My worry is that an RTS is a complex thing. I don't know other mobile RTSes, but if you are talking C&C or Starcraft, then there's level building, unit AI, pathfinding, a whole host of UI related gameplay stuff (tech trees, maps, waypoints, etc.), other UX and then of course, doing all of this on a mobile device where my attention span is that of a goldfish. If you can do it digitally, and want to build it fast, prototype the core gameplay mechanic you are going for and learn whether or not that is fun as a first milestone. Check out Unity 5 since it does a lot of heavy lifting tech-wise and it's cross platform -- you can get your app on Droid or iPhone (you don't need the $99 sub to test on a local device, so I've heard from Apple's press conference last year). Make some simple 3D assets in Blender for testing purposes, script up the core game loop and iterate over it until you get something you like. Do all of that before you invest your money and someone else's time and energy in making intricate art assets and whatever. Uniqueness counts, but also craftsmanship too. Build a game that feels fun and runs decently, or why would I come back to play?
You may also want to get your hands into Unity, if you're running with 1 or 2 other people -- so that's something to learn (via Youtube). There's other things to do rather than code. While your engineering guy is doing that heavy lifting you could be figuring out tuning, or making temp assets, world building, etc. Don't just rely on the design doc; it's not the ten commandants. Nobody reads that doc anyway and it'll probably be obsolete a week into the project. If there's an idea worth it's salt it's in the game prototype.

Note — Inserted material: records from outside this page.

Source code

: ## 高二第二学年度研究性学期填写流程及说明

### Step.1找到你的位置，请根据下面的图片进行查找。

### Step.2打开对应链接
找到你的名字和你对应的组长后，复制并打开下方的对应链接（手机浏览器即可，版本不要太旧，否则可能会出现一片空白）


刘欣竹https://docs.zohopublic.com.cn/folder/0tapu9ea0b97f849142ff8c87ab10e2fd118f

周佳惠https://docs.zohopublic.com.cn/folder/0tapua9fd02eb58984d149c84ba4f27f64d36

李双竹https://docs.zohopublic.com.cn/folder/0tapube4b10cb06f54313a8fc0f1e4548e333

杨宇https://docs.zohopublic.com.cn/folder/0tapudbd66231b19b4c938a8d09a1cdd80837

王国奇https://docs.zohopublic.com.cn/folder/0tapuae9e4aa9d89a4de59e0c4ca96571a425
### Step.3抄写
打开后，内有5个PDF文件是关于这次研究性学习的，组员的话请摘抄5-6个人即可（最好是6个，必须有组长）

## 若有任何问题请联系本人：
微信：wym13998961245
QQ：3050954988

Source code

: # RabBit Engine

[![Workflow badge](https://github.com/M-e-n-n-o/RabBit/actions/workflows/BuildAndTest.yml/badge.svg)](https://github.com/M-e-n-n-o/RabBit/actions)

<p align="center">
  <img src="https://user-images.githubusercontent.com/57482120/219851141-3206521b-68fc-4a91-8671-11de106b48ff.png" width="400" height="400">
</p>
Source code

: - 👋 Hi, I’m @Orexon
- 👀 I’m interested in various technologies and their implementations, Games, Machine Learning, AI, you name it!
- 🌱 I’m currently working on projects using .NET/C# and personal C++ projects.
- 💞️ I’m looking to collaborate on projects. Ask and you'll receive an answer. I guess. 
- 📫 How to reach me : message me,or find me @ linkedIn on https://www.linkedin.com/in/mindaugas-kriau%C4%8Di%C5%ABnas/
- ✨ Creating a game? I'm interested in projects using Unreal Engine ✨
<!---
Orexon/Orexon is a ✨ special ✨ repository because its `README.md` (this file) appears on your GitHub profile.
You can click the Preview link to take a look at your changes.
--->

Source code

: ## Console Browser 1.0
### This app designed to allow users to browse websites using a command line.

I don't want to say, "don't do this," not because RTSes are niche, but because this is the first time you're going to try and make a game at all. Every guy who has an idea for a game always wants to do an RTS, or RPG, or open-world MMO Minecraft blah-blah thing. Yeah, Notch built Minecraft himself up until alpha, but there are plenty of cases where folks are over-ambitious and have no idea what they're getting themselves into and lose all their money (look up the Kotaku article on the Yogscast guys and their "minecraft" clone, it's worth a read on a failed Kickstarter project). If you're going to do this, spend some time prototyping with a small team till you get something that works, scope to have a minimal feature set, and don't feature-creep/add shit to it unless you absolutely have too. Get time estimates in days on features when you're ready for production and multiple them by 2 or 3 because everything will go sideways, and that's how much time you'll probably need to finish the game. Don't forget to add time for beta testing and bug fixes.
Good luck, man. Game dev is hard and time consuming, but it can be fun to create something from nothing.